Information supplied
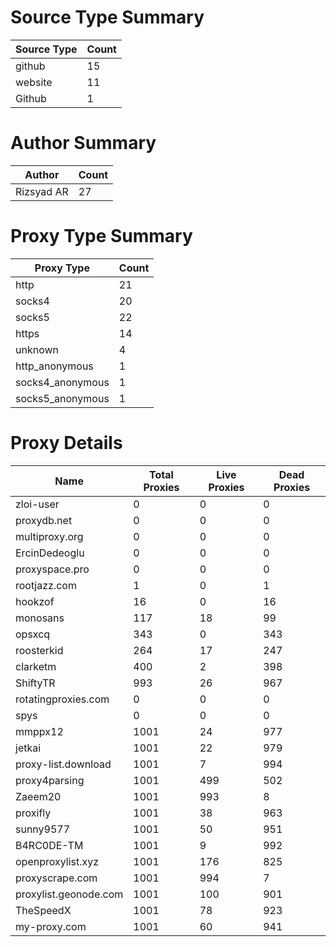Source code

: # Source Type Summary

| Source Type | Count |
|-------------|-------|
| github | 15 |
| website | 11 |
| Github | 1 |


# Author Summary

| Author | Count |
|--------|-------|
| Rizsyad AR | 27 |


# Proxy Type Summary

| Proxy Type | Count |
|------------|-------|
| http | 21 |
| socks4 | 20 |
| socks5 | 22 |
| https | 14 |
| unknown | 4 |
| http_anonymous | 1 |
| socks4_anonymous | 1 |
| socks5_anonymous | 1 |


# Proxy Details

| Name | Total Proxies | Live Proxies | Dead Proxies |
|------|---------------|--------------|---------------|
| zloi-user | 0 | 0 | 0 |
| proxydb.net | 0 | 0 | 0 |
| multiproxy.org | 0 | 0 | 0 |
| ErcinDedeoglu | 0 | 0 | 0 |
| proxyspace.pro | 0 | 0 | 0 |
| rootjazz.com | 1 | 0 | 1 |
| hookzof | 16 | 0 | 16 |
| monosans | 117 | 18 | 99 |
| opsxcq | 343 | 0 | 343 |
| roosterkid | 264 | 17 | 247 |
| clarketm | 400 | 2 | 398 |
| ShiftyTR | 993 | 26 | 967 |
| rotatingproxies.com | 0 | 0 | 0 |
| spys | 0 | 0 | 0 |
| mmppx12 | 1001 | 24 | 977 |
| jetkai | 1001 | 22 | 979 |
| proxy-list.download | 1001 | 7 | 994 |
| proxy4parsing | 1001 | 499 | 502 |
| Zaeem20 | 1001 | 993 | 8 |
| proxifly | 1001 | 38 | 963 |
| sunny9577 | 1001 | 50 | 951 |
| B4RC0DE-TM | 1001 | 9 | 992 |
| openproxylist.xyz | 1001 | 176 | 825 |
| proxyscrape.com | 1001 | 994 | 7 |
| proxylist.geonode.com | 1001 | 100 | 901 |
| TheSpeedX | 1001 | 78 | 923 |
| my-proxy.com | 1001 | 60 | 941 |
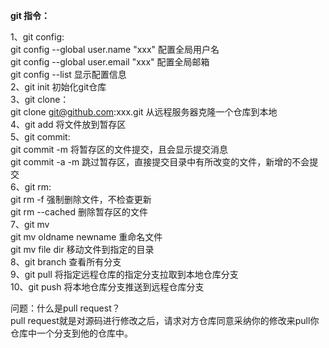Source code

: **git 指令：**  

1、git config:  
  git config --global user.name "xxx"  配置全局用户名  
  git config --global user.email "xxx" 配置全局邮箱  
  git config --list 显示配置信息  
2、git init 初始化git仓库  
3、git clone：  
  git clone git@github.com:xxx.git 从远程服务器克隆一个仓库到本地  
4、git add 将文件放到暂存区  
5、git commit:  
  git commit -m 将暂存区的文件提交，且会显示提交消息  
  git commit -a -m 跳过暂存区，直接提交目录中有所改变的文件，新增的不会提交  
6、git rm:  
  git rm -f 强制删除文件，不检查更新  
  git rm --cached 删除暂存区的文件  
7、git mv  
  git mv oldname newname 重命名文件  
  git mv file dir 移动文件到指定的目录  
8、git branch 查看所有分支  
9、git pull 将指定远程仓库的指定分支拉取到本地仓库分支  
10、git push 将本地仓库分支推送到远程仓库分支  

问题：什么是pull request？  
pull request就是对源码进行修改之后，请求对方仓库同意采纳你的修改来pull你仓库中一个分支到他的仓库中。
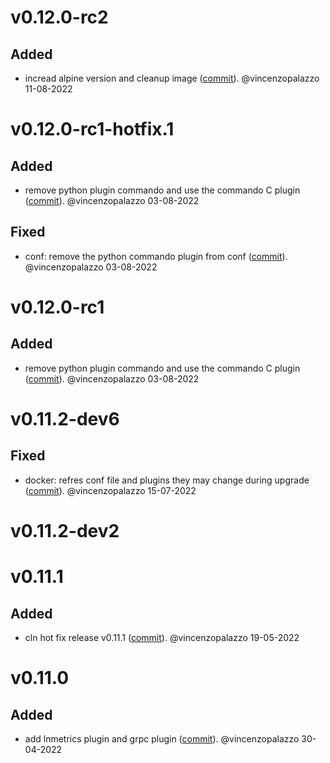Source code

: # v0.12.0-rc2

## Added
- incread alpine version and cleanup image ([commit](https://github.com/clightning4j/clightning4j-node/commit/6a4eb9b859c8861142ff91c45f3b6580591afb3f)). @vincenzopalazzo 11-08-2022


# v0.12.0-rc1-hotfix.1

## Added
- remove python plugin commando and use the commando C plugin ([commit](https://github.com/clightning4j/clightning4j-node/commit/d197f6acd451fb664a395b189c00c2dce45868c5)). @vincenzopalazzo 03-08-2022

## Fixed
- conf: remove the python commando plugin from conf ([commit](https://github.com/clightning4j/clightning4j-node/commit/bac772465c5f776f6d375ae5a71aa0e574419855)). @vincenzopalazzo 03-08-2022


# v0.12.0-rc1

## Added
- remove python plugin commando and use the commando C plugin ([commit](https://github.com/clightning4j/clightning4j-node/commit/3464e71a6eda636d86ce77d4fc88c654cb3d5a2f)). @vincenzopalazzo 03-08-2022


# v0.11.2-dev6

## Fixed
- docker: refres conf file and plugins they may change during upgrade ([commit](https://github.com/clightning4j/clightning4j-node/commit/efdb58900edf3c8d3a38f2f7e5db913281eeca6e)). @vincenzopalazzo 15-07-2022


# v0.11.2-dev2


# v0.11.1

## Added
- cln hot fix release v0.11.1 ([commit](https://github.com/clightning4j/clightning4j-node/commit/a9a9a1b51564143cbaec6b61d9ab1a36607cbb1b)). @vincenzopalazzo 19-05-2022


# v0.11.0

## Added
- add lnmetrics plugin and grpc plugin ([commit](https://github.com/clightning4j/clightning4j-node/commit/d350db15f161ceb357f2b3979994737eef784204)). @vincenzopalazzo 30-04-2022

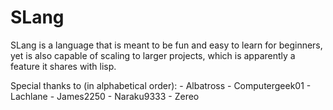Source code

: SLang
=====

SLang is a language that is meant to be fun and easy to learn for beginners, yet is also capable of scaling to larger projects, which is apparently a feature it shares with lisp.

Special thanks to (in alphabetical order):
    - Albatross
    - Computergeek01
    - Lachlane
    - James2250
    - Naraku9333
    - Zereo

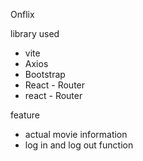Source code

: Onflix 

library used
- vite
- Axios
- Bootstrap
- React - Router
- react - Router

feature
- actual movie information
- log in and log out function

Aim of the exercise
Output the full set of records above without changing a word, and drop the images.

Solution to this task
Source code

: # Source Type Summary

| Source Type | Count |
|-------------|-------|
| github | 15 |
| website | 11 |
| Github | 1 |


# Author Summary

| Author | Count |
|--------|-------|
| Rizsyad AR | 27 |


# Proxy Type Summary

| Proxy Type | Count |
|------------|-------|
| http | 21 |
| socks4 | 20 |
| socks5 | 22 |
| https | 14 |
| unknown | 4 |
| http_anonymous | 1 |
| socks4_anonymous | 1 |
| socks5_anonymous | 1 |


# Proxy Details

| Name | Total Proxies | Live Proxies | Dead Proxies |
|------|---------------|--------------|---------------|
| zloi-user | 0 | 0 | 0 |
| proxydb.net | 0 | 0 | 0 |
| multiproxy.org | 0 | 0 | 0 |
| ErcinDedeoglu | 0 | 0 | 0 |
| proxyspace.pro | 0 | 0 | 0 |
| rootjazz.com | 1 | 0 | 1 |
| hookzof | 16 | 0 | 16 |
| monosans | 117 | 18 | 99 |
| opsxcq | 343 | 0 | 343 |
| roosterkid | 264 | 17 | 247 |
| clarketm | 400 | 2 | 398 |
| ShiftyTR | 993 | 26 | 967 |
| rotatingproxies.com | 0 | 0 | 0 |
| spys | 0 | 0 | 0 |
| mmppx12 | 1001 | 24 | 977 |
| jetkai | 1001 | 22 | 979 |
| proxy-list.download | 1001 | 7 | 994 |
| proxy4parsing | 1001 | 499 | 502 |
| Zaeem20 | 1001 | 993 | 8 |
| proxifly | 1001 | 38 | 963 |
| sunny9577 | 1001 | 50 | 951 |
| B4RC0DE-TM | 1001 | 9 | 992 |
| openproxylist.xyz | 1001 | 176 | 825 |
| proxyscrape.com | 1001 | 994 | 7 |
| proxylist.geonode.com | 1001 | 100 | 901 |
| TheSpeedX | 1001 | 78 | 923 |
| my-proxy.com | 1001 | 60 | 941 |
Source code

: **git 指令：**  

1、git config:  
  git config --global user.name "xxx"  配置全局用户名  
  git config --global user.email "xxx" 配置全局邮箱  
  git config --list 显示配置信息  
2、git init 初始化git仓库  
3、git clone：  
  git clone git@github.com:xxx.git 从远程服务器克隆一个仓库到本地  
4、git add 将文件放到暂存区  
5、git commit:  
  git commit -m 将暂存区的文件提交，且会显示提交消息  
  git commit -a -m 跳过暂存区，直接提交目录中有所改变的文件，新增的不会提交  
6、git rm:  
  git rm -f 强制删除文件，不检查更新  
  git rm --cached 删除暂存区的文件  
7、git mv  
  git mv oldname newname 重命名文件  
  git mv file dir 移动文件到指定的目录  
8、git branch 查看所有分支  
9、git pull 将指定远程仓库的指定分支拉取到本地仓库分支  
10、git push 将本地仓库分支推送到远程仓库分支  

问题：什么是pull request？  
pull request就是对源码进行修改之后，请求对方仓库同意采纳你的修改来pull你仓库中一个分支到他的仓库中。
Source code

: # v0.12.0-rc2

## Added
- incread alpine version and cleanup image ([commit](https://github.com/clightning4j/clightning4j-node/commit/6a4eb9b859c8861142ff91c45f3b6580591afb3f)). @vincenzopalazzo 11-08-2022


# v0.12.0-rc1-hotfix.1

## Added
- remove python plugin commando and use the commando C plugin ([commit](https://github.com/clightning4j/clightning4j-node/commit/d197f6acd451fb664a395b189c00c2dce45868c5)). @vincenzopalazzo 03-08-2022

## Fixed
- conf: remove the python commando plugin from conf ([commit](https://github.com/clightning4j/clightning4j-node/commit/bac772465c5f776f6d375ae5a71aa0e574419855)). @vincenzopalazzo 03-08-2022


# v0.12.0-rc1

## Added
- remove python plugin commando and use the commando C plugin ([commit](https://github.com/clightning4j/clightning4j-node/commit/3464e71a6eda636d86ce77d4fc88c654cb3d5a2f)). @vincenzopalazzo 03-08-2022


# v0.11.2-dev6

## Fixed
- docker: refres conf file and plugins they may change during upgrade ([commit](https://github.com/clightning4j/clightning4j-node/commit/efdb58900edf3c8d3a38f2f7e5db913281eeca6e)). @vincenzopalazzo 15-07-2022


# v0.11.2-dev2


# v0.11.1

## Added
- cln hot fix release v0.11.1 ([commit](https://github.com/clightning4j/clightning4j-node/commit/a9a9a1b51564143cbaec6b61d9ab1a36607cbb1b)). @vincenzopalazzo 19-05-2022


# v0.11.0

## Added
- add lnmetrics plugin and grpc plugin ([commit](https://github.com/clightning4j/clightning4j-node/commit/d350db15f161ceb357f2b3979994737eef784204)). @vincenzopalazzo 30-04-2022

Source code

: SLang
=====

SLang is a language that is meant to be fun and easy to learn for beginners, yet is also capable of scaling to larger projects, which is apparently a feature it shares with lisp.

Special thanks to (in alphabetical order):
    - Albatross
    - Computergeek01
    - Lachlane
    - James2250
    - Naraku9333
    - Zereo

Source code

: Onflix 

library used
- vite
- Axios
- Bootstrap
- React - Router
- react - Router

feature
- actual movie information
- log in and log out function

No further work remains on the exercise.